Definire la scena indipendente italiana in termini generali non è facile…in quanto indipendente ha mille sfaccettature spesso difficili da comprendere e definire a fondo. Quello che mi sento di dire a riguardo è che il livello medio delle produzioni indipendenti nazionali è in forte crescita, soprattutto nell’ultimo periodo.
L’unico difetto che continuiamo a portarci dietro è il continuo desiderio di emulare sonorità e linguaggi per lo più anglosassoni che non appartengono alla nostra cultura millenaria. credo che questo sia ancora un forte retaggio/difetto di molte cose che si producono oggi in italia, a tutti i livelli (major, indipendenti, autoproduzioni, ecc.)

Come lavorarno “gli indipendenti? Voi siete anche ditribuzione, avete un rapporto più territoriale con le diverse realtà?

A tal proposito non mi sento di giudicare o valutare il lavoro delle altre realtà indipendenti, ma, parlando della CNI Music, credo di poter affermare che riusciamo sempre più a curare nel dettaglio alcuni aspetti (promozionali e distributivi) delle nostre produzioni. Con la crisi degli ultimi anni, per una realtà solida e storica come la CNI (quasi da 20 anni sul mercato) è paradossalmente diventato più facile essere visibile e credibile in tutti gli ambiti. Noi riusciamo a distribuire sul territorio nazionale tutte le nostre produzioni, potendo anche calibrare la presenza dei nostri artisti rispetto al genere che propongono, riuscendo quindi a posizionarli negli ambiti che più gli si addicono.

Si parla tanto di crisi discografica ma in realtà i pubblici aumentano e si differenziano, ed è proprio la scena indipendente e underground ad avere la meglio…ma allora la crisi dove è?

La crisi che stiamo vivendo è figlia dei tanti errori fatti su più fronti negli anni passati dalle grandi società che hanno gestito il mercato e dettato tempi, supporti utilizzati e modalità di fruizione della musica. La crisi del disco, legata secondo me fortemente e principalmente alla svalutazione dell’ “oggetto CD” e molto meno al downloading illegale, continua ad imperversare e lo farà ancora per un bel pò di tempo. Quel che invece non muore con la crisi è la forza della musica e il suo valore sempre crescente e presente nella vita di tutti i giorni.
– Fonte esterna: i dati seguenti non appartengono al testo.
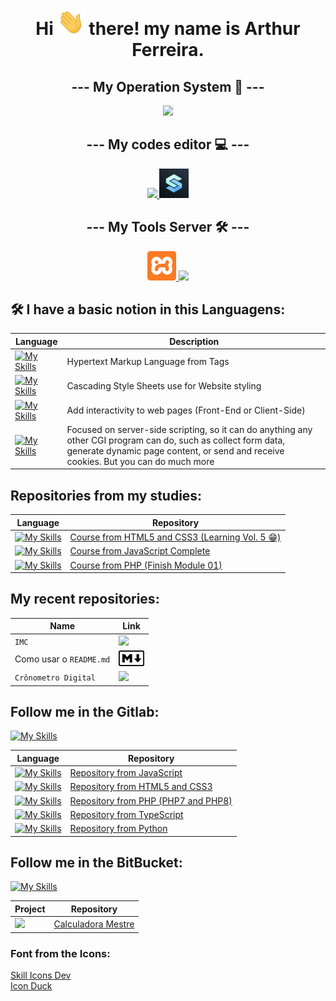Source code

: <h1 align="center">Hi <img src="icons/hi.gif" height="42"> there! my name is <strong>Arthur Ferreira</strong>.</h1>

<h2 align="center">--- My Operation System 🔧 ---</h2>
<p align="center">
  <a her="https://skillicons.dev">
    <img src="https://skillicons.dev/icons?i=windows" />
  </a>
</p>

<h2 align="center">--- My codes editor 💻 ---</h2>
<p align="center">
  <a href="https://skillicons.dev">
    <img src="https://skillicons.dev/icons?i=vscode,pycharm,mysql" />
  </a>
  <a href="https://spck.io/">
    <img src="icons/spck-code-editor-icon.png" heigth="47px" width="47px" />
  </a>
</p>

<h2 align="center">--- My Tools Server 🛠 ---</h2>
<p align="center">
  <a href="https://iconduck.com/icons/95096/xampp">
    <img src="icons/xampp.svg" height="47px" />
  </a>
  <a href="https://skillicons.dev">
    <img src="https://skillicons.dev/icons?i=nodejs" />
  </a>
</p>

## 🛠 I have a basic notion in this Languagens:
| Language | Description |
|------------|-----------|
| [![My Skills](https://skillicons.dev/icons?i=html)](https://skillicons.dev) | Hypertext Markup Language from Tags |
| [![My Skills](https://skillicons.dev/icons?i=css)](https://skillicons.dev) | Cascading Style Sheets use for Website styling |
| [![My Skills](https://skillicons.dev/icons?i=js)](https://skillicons.dev) | Add interactivity to web pages (Front-End or Client-Side) |
| [![My Skills](https://skillicons.dev/icons?i=php)](https://skillicons.dev) | Focused on server-side scripting, so it can do anything any other CGI program can do, such as collect form data, generate dynamic page content, or send and receive cookies. But you can do much more |

## Repositories from my studies:
| Language | Repository |
|------------|-----------|
| [![My Skills](https://skillicons.dev/icons?i=html,css)](https://skillicons.dev) | [Course from HTML5 and CSS3 (Learning Vol. 5 😁)](https://github.com/arthurferreira-dev/HTML---CSS) |
| [![My Skills](https://skillicons.dev/icons?i=js)](https://skillicons.dev) | [Course from JavaScript Complete](https://github.com/arthurferreira-dev/Javascript) |
| [![My Skills](https://skillicons.dev/icons?i=php)](https://skillicons.dev) | [Course from PHP (Finish Module 01)](https://github.com/arthurferreira-dev/PHP-Moderno) |

## My recent repositories:
| Name | Link |
| ---- | ---- |
| ``IMC`` | <a href="https://github.com/arthurferreira-dev/Indice-de-Massa-Corporal-IMC"><img src="https://external-content.duckduckgo.com/iu/?u=https%3A%2F%2Fupload.wikimedia.org%2Fwikipedia%2Fcommons%2F6%2F6a%2FJavaScript-logo.png&f=1&nofb=1&ipt=baf76d4b80e456aad02bd8dafba5651d0ec5fb2497189e113ea0bcb54f011a3a" height="40"></a>
| Como usar o ``README.md`` | <a href="https://github.com/arthurferreira-dev/Como-usar-o-README.md"><img src="icons/5883-markdown.svg" height="25"></a> |
| ``Crônometro Digital`` | <a href="https://github.com/arthurferreira-dev/Cronometro-Digital"><img src="https://external-content.duckduckgo.com/iu/?u=https%3A%2F%2Fa-static.mlcdn.com.br%2F1500x1500%2Fcronometro-de-mao-digital-esportivo-com-bussola-monaliza%2Fcomercialize%2F9603569166%2Fd71bd631cc0be55c8fe43d0faa55eb1b.jpg&f=1&nofb=1&ipt=fa5558f486cd02bc388fa98ad1c951497b77c63a54efefea4d2fd86d33ec44f0" height="50"></a> |

## Follow me in the Gitlab:
[![My Skills](https://skillicons.dev/icons?i=gitlab)](https://skillicons.dev)

| Language | Repository |
|------------|-----------|
| [![My Skills](https://skillicons.dev/icons?i=js)](https://skillicons.dev) | [Repository from JavaScript](https://gitlab.com/arthurferreira-dev/Javascript) |
| [![My Skills](https://skillicons.dev/icons?i=html,css)](https://skillicons.dev) |[Repository from HTML5 and CSS3](https://gitlab.com/arthurferreira-dev/HTML-CSS) |
| [![My Skills](https://skillicons.dev/icons?i=php)](https://skillicons.dev) | [Repository from PHP (PHP7 and PHP8)](https://gitlab.com/arthurferreira-dev/PHP-Moderno) |
| [![My Skills](https://skillicons.dev/icons?i=ts)](https://skillicons.dev) | [Repository from TypeScript](https://gitlab.com/arthurferreira-dev/TypeScript) |
| [![My Skills](https://skillicons.dev/icons?i=py)](https://skillicons.dev) | [Repository from Python](https://gitlab.com/arthurferreira-dev/Python) |

## Follow me in the BitBucket:
[![My Skills](https://skillicons.dev/icons?i=bitbucket)](https://skillicons.dev)

| Project | Repository |
|------------|-----------|
| <img src="https://skillicons.dev/icons?i=js" /> | [Calculadora Mestre](https://bitbucket.org/arthurferreira-dev/calculadora-mestre/src/main/) |

### Font from the Icons:
<a href="https://skillicons.dev" target="_blank">Skill Icons Dev</a>
<br>
<a href="https://iconduck.com" target="_blank">Icon Duck</a>
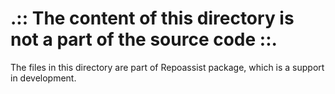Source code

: # .:: The content of this directory is not a part of the source code ::.

The files in this directory are part of  Repoassist package, which is a support in development.

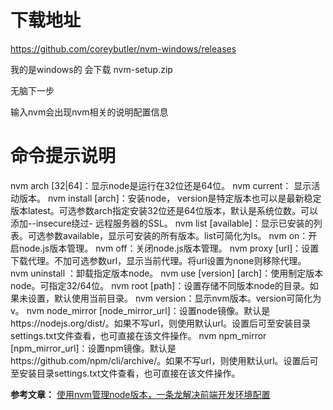 # 下载地址
https://github.com/coreybutler/nvm-windows/releases

我的是windows的 会下载 nvm-setup.zip

无脑下一步 

输入nvm会出现nvm相关的说明配置信息

# 命令提示说明

nvm arch [32|64]：显示node是运行在32位还是64位。
nvm current： 显示活动版本。
nvm install <version> [arch]：安装node， version是特定版本也可以是最新稳定版本latest。可选参数arch指定安装32位还是64位版本，默认是系统位数。可以添加--insecure绕过- 远程服务器的SSL。
nvm list [available]：显示已安装的列表。可选参数available，显示可安装的所有版本。list可简化为ls。
nvm on：开启node.js版本管理。
nvm off：关闭node.js版本管理。
nvm proxy [url]：设置下载代理。不加可选参数url，显示当前代理。将url设置为none则移除代理。
nvm uninstall <version>：卸载指定版本node。
nvm use [version] [arch]：使用制定版本node。可指定32/64位。
nvm root [path]：设置存储不同版本node的目录。如果未设置，默认使用当前目录。
nvm version：显示nvm版本。version可简化为v。
nvm node_mirror [node_mirror_url]：设置node镜像。默认是https://nodejs.org/dist/。如果不写url，则使用默认url。设置后可至安装目录settings.txt文件查看，也可直接在该文件操作。
nvm npm_mirror [npm_mirror_url]：设置npm镜像。默认是https://github.com/npm/cli/archive/。如果不写url，则使用默认url。设置后可至安装目录settings.txt文件查看，也可直接在该文件操作。




**参考文章：**
[使用nvm管理node版本，一条龙解决前端开发环境配置](https://juejin.cn/post/7011398696999288839)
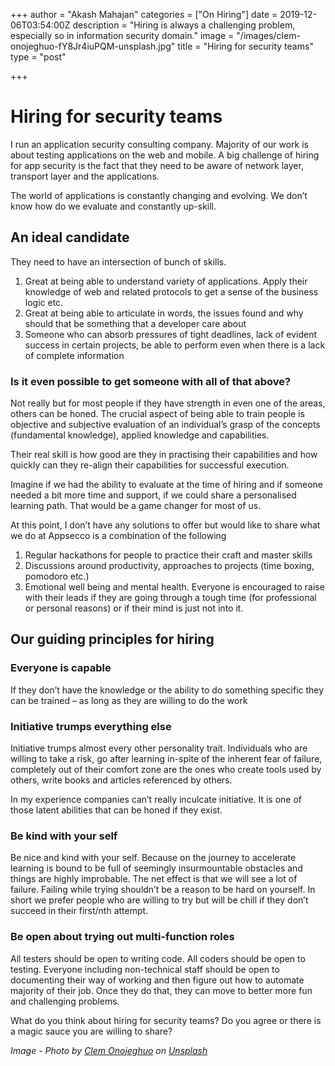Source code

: +++
author = "Akash Mahajan"
categories = ["On Hiring"]
date = 2019-12-06T03:54:00Z
description = "Hiring is always a challenging problem, especially so in information security domain."
image = "/images/clem-onojeghuo-fY8Jr4iuPQM-unsplash.jpg"
title = "Hiring for security teams"
type = "post"

+++
# **Hiring for security teams**

I run an application security consulting company. Majority of our work is about testing applications on the web and mobile. A big challenge of hiring for app security is the fact that they need to be aware of network layer, transport layer and the applications.

The world of applications is constantly changing and evolving. We don’t know how do we evaluate and constantly up-skill.

## **An ideal candidate**

They need to have an intersection of bunch of skills.

1. Great at being able to understand variety of applications. Apply their knowledge of web and related protocols to get a sense of the business logic etc.
2. Great at being able to articulate in words, the issues found and why should that be something that a developer care about
3. Someone who can absorb pressures of tight deadlines, lack of evident success in certain projects, be able to perform even when there is a lack of complete information

### Is it even possible to get someone with all of that above?

Not really but for most people if they have strength in even one of the areas, others can be honed. The crucial aspect of being able to train people is objective and subjective evaluation of an individual’s grasp of the concepts (fundamental knowledge), applied knowledge and capabilities.

Their real skill is how good are they in practising their capabilities and how quickly can they re-align their capabilities for successful execution.

Imagine if we had the ability to evaluate at the time of hiring and if someone needed a bit more time and support, if we could share a personalised learning path. That would be a game changer for most of us.

At this point, I don’t have any solutions to offer but would like to share what we do at Appsecco is a combination of the following

1. Regular hackathons for people to practice their craft and master skills
2. Discussions around productivity, approaches to projects (time boxing, pomodoro etc.)
3. Emotional well being and mental health. Everyone is encouraged to raise with their leads if they are going through a tough time (for professional or personal reasons) or if their mind is just not into it.

## Our guiding principles for hiring

### Everyone is capable

If they don’t have the knowledge or the ability to do something specific they can be trained – as long as they are willing to do the work

### Initiative trumps everything else

Initiative trumps almost every other personality trait. Individuals who are willing to take a risk, go after learning in-spite of the inherent fear of failure, completely out of their comfort zone are the ones who create tools used by others, write books and articles referenced by others. 

In my experience companies can’t really inculcate initiative. It is one of those latent abilities that can be honed if they exist.

### Be kind with your self

Be nice and kind with your self. Because on the journey to accelerate learning is bound to be full of seemingly insurmountable obstacles and things are highly improbable. The net effect is that we will see a lot of failure. Failing while trying shouldn’t be a reason to be hard on yourself. In short we prefer people who are willing to try but will be chill if they don’t succeed in their first/nth attempt.

### Be open about trying out multi-function roles

All testers should be open to writing code. All coders should be open to testing. Everyone including non-technical staff should be open to documenting their way of working and then figure out how to automate majority of their job. Once they do that, they can move to better more fun and challenging problems.

What do you think about hiring for security teams? Do you agree or there is a magic sauce you are willing to share?

_Image - Photo by_ [_Clem Onojeghuo_](https://unsplash.com/@clemono2?utm_source=unsplash&utm_medium=referral&utm_content=creditCopyText) _on_ [_Unsplash_](https://unsplash.com/s/photos/for-hire?utm_source=unsplash&utm_medium=referral&utm_content=creditCopyText)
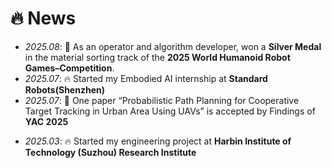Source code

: <span class='anchor' id='-news'></span>


# 🔥 News

- *2025.08*: 🎉 As an operator and algorithm developer, won a **Silver Medal** in the material sorting track of the **2025 World Humanoid Robot Games–Competition**.
- *2025.07*: 🔥 Started my Embodied AI internship at **Standard Robots(Shenzhen)**
- *2025.07*: 🎉 One paper “Probabilistic Path Planning for Cooperative Target Tracking in Urban Area Using UAVs” is accepted by Findings of **YAC 2025**
<!-- - *2025.07*: 🎉 As the person in charge of the navigation algorithm, completed the development of a robotic guide dog that integrates voice interaction and visual automated navigation and obstacle avoidance. -->
- *2025.03*: 🔥 Started my engineering project at **Harbin Institute of Technology (Suzhou) Research Institute**

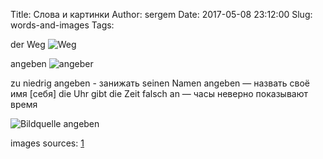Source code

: Title: Слова и картинки
Author: sergem
Date: 2017-05-08 23:12:00
Slug: words-and-images
Tags: 


der Weg 
<img alt="Weg" src="{filename}/2017/05/images/away-515102_640.jpg">


angeben 
<img alt="angeber" src="http://quergedacht20.square7.ch/wp-content/uploads/2014/09/angeber.jpg">

zu niedrig angeben - занижать
seinen Namen angeben — назвать своё имя [себя] 
die Uhr gibt die Zeit falsch an — часы неверно показывают время 

<img alt="Bildquelle angeben" src="https://i.ytimg.com/vi/TnG2O65Xd-4/maxresdefault.jpg">


images sources: [1](https://pixabay.com/en/away-field-lane-landscape-nature-515102/)


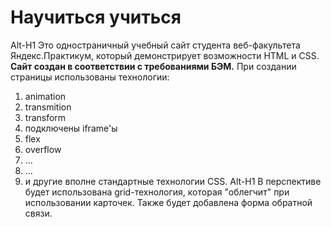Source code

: # Научиться учиться
Alt-H1
Это одностраничный учебный сайт студента веб-факультета Яндекс.Практикум, который демонстрирует возможности HTML и CSS. 
**Сайт создан в соответствии с требованиями БЭМ.** 
При создании страницы использованы технологии:
1. animation
2. transmition
3. transform
4. подключены iframe'ы
5. flex
6. overflow
7. ...
8. ...
9. и другие вполне стандартные технологии CSS.
Alt-H1 
В перспективе будет использована grid-технология, которая "облегчит" при использовании карточек. Также будет добавлена форма обратной связи.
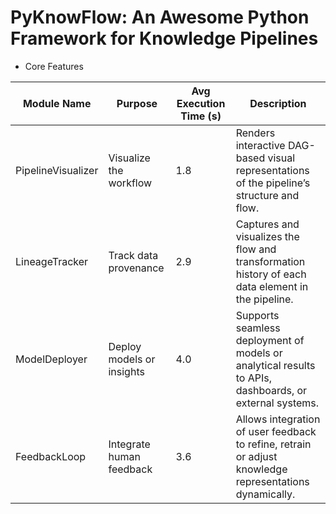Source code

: # PyKnowFlow: An Awesome Python Framework for Knowledge Pipelines

- Core Features

| Module Name        | Purpose                    | Avg Execution Time (s) | Description                                                                                             |
| ------------------ | -------------------------- | ---------------------- | ------------------------------------------------------------------------------------------------------- |
| PipelineVisualizer | Visualize the workflow     | 1.8                    | Renders interactive DAG-based visual representations of the pipeline’s structure and flow.              |
| LineageTracker     | Track data provenance      | 2.9                    | Captures and visualizes the flow and transformation history of each data element in the pipeline.       |
| ModelDeployer      | Deploy models or insights  | 4.0                    | Supports seamless deployment of models or analytical results to APIs, dashboards, or external systems.  |
| FeedbackLoop       | Integrate human feedback   | 3.6                    | Allows integration of user feedback to refine, retrain or adjust knowledge representations dynamically. |
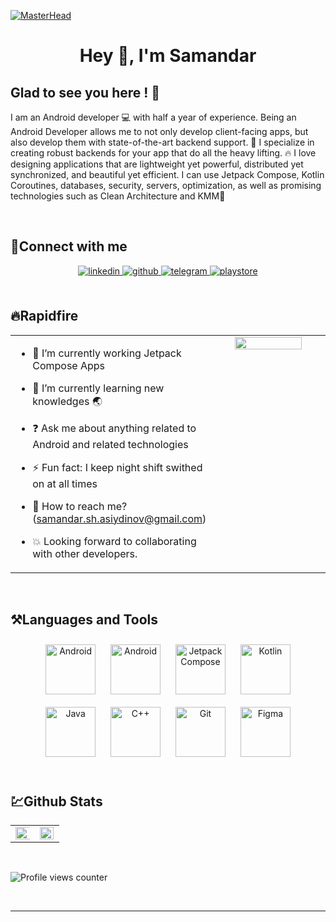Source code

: [![MasterHead](https://1.bp.blogspot.com/-7A4WynwLsMw/XbBpCXG8fHI/AAAAAAAAMt4/uOa1bpLskYgrwGbllhSu2SDj_Mig8SXJQCLcBGAsYHQ/s1600/2000_600px.gif)](https://user-images.githubusercontent.com/95674842/190346283-9207f828-8652-4d1d-a8e6-e5ebec74cdc9.jpg)
# <div align="center">Hey 👋, I'm  Samandar</div>  
  



## Glad to see you here ! 💫  
I am an Android developer 💻 with half a year of experience. Being an Android Developer allows me to not only develop client-facing apps, but also develop them with state-of-the-art backend support. 🚁 I specialize in creating robust backends for your app that do all the heavy lifting. 🔥 I love designing applications that are lightweight yet powerful, distributed yet synchronized, and beautiful yet efficient. I can use Jetpack Compose, Kotlin Coroutines, databases, security, servers, optimization, as well as promising technologies such as Clean Architecture and KMM🌟
  

<br/>   
  



## 🤝Connect with me  
<div align="center">
<a href="https://linkedin.com/in/samandar-asiydinov-7a0718227/" target="_blank">
<img src=https://img.shields.io/badge/linkedin-%231E77B5.svg?&style=for-the-badge&logo=linkedin&logoColor=white alt=linkedin style="margin-bottom: 5px;" />
</a>
<a href="https://github.com/SamandarAsiydinov" target="_blank">
<img src=https://img.shields.io/badge/github-%2324292e.svg?&style=for-the-badge&logo=github&logoColor=white alt=github style="margin-bottom: 5px;" />
</a>  
 </a>
<a href="https://t.me/Samandar_sdk" target="_blank">
<img src=https://img.shields.io/badge/Telegram-2CA5E0?style=for-the-badge&logo=telegram&logoColor=white? alt=telegram style="margin-bottom: 5px;" />
</a> 
</a>
<a href="https://play.google.com/store/apps/developer?id=Samandar+Sdk" target="_blank">
<img src=https://img.shields.io/badge/Google_Play-414141?style=for-the-badge&logo=google-play&logoColor=white alt=playstore style="margin-bottom: 5px;" />
</a> 
</div>  
<br/>  

## 🔥Rapidfire
<table><tr><td valign="top" width="50%">

- 🔭 I’m currently working Jetpack Compose Apps  
  

- 🌱 I’m currently learning new knowledges 🌏  
  

- ❓ Ask me about anything related to Android and related technologies  
  

- ⚡ Fun fact: I keep night shift swithed on at all times   


- 💬 How to reach me? (samandar.sh.asiydinov@gmail.com)  


- 💥 Looking forward to collaborating with other developers.

</td><td valign="top" width="50%">

<div align="center">
<img src="https://i.pinimg.com/originals/50/83/e0/5083e0a2a7dcaae07c142e8b87036a27.gif" align="center" style="width: 80%" />
</div>  


</td></tr></table>  

<br/>  


## ⚒️Languages and Tools  
<div align="center">  
<a href="https://www.android.com/intl/en_in/" target="_blank"><img style="margin: 10px" src="https://profilinator.rishav.dev/skills-assets/android-original-wordmark.svg" alt="Android" height="80" /></a>  
<a href="https://www.android.com/intl/en_in/" target="_blank"><img style="margin: 10px" src="https://media-exp1.licdn.com/dms/image/C5612AQH-rB_omxafiw/article-cover_image-shrink_720_1280/0/1643210129680?e=2147483647&v=beta&t=6HvNmY1udxoEQMKax6A0DxIIrWPbQrJdyDsQAaQYk5k" alt="Android" height="80" /></a>  
<a href="https://www.android.com/intl/en_in/" target="_blank"><img style="margin: 10px" src="https://tabris.com/wp-content/uploads/2021/06/jetpack-compose-icon_RGB.png" alt="Jetpack Compose" height="80" /></a>  
<a href="https://kotlinlang.org/" target="_blank"><img style="margin: 10px" src="https://cdn.worldvectorlogo.com/logos/kotlin-2.svg" alt="Kotlin" height="80" /></a>
<a href="https://www.java.com/" target="_blank"><img style="margin: 10px" src="https://profilinator.rishav.dev/skills-assets/java-original-wordmark.svg" alt="Java" height="80" /></a>  
<a href="https://www.cplusplus.com/" target="_blank"><img style="margin: 10px" src="https://profilinator.rishav.dev/skills-assets/cplusplus-original.svg" alt="C++" height="80" /></a>  
<a href="https://github.com/" target="_blank"><img style="margin: 10px" src="https://profilinator.rishav.dev/skills-assets/git-scm-icon.svg" alt="Git" height="80" /></a>   
<a href="https://www.figma.com/" target="_blank"><img style="margin: 10px" src="https://profilinator.rishav.dev/skills-assets/figma-icon.svg" alt="Figma" height="80" /></a>  
</div>  

<br/>  


## 💹Github Stats  
<table><tr><td valign="top" width="50%">

<img src="https://github-readme-stats.vercel.app/api?username=SamandarAsiydinov&show_icons=true&count_private=true&hide_border=true" align="center" style="width: 120%" />

</td><td valign="top" width="50%">

<img src="https://github-readme-stats.vercel.app/api/top-langs/?username=SamandarAsiydinov&hide_border=true&layout=compact" align="left" style="width: 98%"  />

</td></tr></table>  

<br/>  

![Profile views counter](https://komarev.com/ghpvc/?username=SamandarAsiydinov&&style=flat-square)  
  
<br />

----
La musica indipendente, in particolare, ha la forza o quanto meno l’ambizione di raccontare cose nuove, cose diverse da quelle già sentite migliaia di volte…può avere la forza di appassionare attraverso nuovi linguaggi coloro che amano la musica e non riescono ad accontentarsi dei soliti ritornelli patinati, dei suoni di plastica e della retorica comunicativa della gran parte della musica pop che le major, con la complicità di alcune radio/tv e dei loro rispettivi gruppi di potere, continuano a propinarci convinte che la gente continuerà a comperare meccanicamente quel che viene trasmesso.

In una moltitudine di pubblici differenti e magari appassionati di singoli generi si accosta una moltitudine di proposte estremamente differenti tra loro…qual’è il vostro metro di valutazione?

Il nostro metro di valutazione è certamente “l’originalità”, la capacità di trasmettere un “se stesso” in qualche modo unico nel panorama musicale nazionale e non solo. A tal proposito crediamo che ci sia anche da costruire una cultura a riguardo, visto che ovunque e continuamente, sembra passare il concetto che per fare successo bisogna assomigliare a qualcuno, cantare come qualcuno o comunque produrre musica che faccia riferimento ad altre cose già prodotte che abbiano già riscosso successo per (si dice) “guadagnare quella fetta di mercato”.

>E quindi quali sono le prime 3 cose che analizza di un artista?

..bhè, prima della tecnica e delle capacità vocali o scenografiche, inevitabilmente guarderò alla “personalità” dell’artista.

Vuoi dare quache consiglio ai musicisti che stanno leggendo questo articolo?

Di seguire la propria strada senza tenere troppo in considerazione i pareri che hanno ascoltato e ascolteranno in futuro (anche da me).
I grandi artisti in genere nascono come dei “diversi” e difficilmente vengono compresi immediatamente…seguire la propria indole conta più che cercare di “customizzarsi” a quel che vorrebbe il pubblico.